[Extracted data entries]

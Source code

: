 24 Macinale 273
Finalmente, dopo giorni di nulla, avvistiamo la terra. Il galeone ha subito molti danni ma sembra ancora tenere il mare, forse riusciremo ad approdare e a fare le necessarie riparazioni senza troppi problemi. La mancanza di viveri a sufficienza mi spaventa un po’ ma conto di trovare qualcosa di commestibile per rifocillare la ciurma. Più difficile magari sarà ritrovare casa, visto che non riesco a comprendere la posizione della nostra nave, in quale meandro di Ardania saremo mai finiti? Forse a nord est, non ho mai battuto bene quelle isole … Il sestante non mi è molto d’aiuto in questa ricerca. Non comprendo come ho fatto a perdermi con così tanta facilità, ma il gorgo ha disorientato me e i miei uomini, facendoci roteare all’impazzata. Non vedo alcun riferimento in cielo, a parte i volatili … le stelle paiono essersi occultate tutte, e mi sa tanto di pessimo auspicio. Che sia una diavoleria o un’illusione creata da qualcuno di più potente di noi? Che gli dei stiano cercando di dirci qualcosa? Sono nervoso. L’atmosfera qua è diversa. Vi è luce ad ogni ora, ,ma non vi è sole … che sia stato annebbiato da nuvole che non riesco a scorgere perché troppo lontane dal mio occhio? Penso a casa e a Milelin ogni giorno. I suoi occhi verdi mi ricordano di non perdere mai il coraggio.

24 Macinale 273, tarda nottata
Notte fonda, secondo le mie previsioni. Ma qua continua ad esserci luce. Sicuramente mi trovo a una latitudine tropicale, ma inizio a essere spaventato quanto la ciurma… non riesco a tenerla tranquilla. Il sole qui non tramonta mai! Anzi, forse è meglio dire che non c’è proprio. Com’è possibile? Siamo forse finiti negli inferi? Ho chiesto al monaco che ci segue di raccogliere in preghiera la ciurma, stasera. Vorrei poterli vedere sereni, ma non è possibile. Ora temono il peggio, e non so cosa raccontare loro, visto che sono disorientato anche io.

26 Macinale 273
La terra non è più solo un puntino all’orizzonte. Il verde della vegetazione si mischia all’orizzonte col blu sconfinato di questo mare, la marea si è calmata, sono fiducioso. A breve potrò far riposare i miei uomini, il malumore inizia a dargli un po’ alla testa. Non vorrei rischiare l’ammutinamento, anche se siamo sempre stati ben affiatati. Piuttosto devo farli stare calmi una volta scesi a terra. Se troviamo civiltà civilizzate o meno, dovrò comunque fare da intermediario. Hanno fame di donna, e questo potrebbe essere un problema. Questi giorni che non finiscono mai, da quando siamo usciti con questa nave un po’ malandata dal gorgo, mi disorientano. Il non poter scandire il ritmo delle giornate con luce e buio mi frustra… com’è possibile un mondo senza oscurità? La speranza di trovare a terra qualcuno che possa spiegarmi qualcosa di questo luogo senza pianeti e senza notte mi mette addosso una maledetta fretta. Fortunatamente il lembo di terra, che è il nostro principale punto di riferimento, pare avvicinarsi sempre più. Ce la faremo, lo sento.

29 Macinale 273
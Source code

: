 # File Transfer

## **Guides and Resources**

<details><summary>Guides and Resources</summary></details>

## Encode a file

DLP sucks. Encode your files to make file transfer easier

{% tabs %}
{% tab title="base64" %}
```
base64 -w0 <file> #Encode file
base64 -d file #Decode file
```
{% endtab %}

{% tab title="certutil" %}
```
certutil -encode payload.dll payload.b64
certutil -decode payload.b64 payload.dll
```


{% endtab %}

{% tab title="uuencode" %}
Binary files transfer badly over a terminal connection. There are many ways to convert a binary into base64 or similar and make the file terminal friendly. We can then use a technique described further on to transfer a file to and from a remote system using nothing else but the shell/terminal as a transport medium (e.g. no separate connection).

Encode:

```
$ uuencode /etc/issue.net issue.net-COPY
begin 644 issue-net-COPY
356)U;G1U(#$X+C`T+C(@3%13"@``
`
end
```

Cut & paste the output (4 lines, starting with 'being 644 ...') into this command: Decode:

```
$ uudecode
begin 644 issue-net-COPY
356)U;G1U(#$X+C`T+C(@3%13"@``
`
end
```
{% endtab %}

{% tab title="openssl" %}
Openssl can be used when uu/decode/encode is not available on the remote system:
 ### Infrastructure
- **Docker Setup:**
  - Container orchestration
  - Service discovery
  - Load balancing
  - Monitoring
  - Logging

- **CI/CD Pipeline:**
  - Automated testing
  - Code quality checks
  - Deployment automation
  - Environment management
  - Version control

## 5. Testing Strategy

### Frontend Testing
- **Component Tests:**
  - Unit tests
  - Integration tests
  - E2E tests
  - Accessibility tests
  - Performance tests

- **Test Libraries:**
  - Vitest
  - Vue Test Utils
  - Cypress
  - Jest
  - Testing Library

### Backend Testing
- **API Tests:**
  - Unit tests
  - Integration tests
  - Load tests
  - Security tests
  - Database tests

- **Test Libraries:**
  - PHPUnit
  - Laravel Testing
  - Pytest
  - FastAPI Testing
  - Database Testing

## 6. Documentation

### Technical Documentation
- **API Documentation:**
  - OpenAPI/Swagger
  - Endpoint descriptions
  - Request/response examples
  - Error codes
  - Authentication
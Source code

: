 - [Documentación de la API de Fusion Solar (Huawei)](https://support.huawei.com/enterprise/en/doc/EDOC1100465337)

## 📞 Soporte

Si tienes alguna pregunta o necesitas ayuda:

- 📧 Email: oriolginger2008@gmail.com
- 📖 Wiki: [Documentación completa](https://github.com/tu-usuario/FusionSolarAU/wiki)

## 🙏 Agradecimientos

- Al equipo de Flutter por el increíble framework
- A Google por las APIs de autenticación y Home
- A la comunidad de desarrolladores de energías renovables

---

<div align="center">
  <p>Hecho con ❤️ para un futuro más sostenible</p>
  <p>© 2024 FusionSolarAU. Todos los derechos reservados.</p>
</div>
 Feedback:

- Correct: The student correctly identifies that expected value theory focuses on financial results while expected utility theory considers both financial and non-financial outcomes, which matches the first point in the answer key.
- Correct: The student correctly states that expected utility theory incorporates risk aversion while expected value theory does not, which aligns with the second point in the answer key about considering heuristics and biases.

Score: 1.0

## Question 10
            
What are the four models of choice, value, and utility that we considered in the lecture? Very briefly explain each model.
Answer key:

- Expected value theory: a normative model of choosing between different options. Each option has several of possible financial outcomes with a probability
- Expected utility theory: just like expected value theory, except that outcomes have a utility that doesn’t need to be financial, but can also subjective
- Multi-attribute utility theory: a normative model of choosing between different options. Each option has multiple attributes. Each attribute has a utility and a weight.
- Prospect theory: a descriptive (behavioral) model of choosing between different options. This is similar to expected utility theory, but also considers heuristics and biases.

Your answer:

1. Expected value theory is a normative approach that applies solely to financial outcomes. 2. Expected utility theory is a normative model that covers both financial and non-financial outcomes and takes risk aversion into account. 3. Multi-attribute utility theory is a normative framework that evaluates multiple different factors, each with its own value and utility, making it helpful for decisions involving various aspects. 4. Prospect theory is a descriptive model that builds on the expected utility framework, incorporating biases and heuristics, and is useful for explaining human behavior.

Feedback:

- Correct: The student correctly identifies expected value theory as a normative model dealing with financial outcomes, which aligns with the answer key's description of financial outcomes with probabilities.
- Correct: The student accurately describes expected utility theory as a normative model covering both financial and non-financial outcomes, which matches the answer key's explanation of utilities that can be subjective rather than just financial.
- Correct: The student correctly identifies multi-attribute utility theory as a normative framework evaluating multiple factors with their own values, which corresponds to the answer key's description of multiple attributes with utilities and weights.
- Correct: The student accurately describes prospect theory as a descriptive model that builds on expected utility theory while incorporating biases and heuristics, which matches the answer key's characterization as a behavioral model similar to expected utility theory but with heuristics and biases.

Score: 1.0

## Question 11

Exercise details — Search the entries for the string "subjective" and return each line where it turns up.

Exercise response —
- Expected utility theory: just like expected value theory, except that outcomes have a utility that doesn’t need to be financial, but can also subjective
- Correct: The student accurately describes expected utility theory as a normative model covering both financial and non-financial outcomes, which matches the answer key's explanation of utilities that can be subjective rather than just financial.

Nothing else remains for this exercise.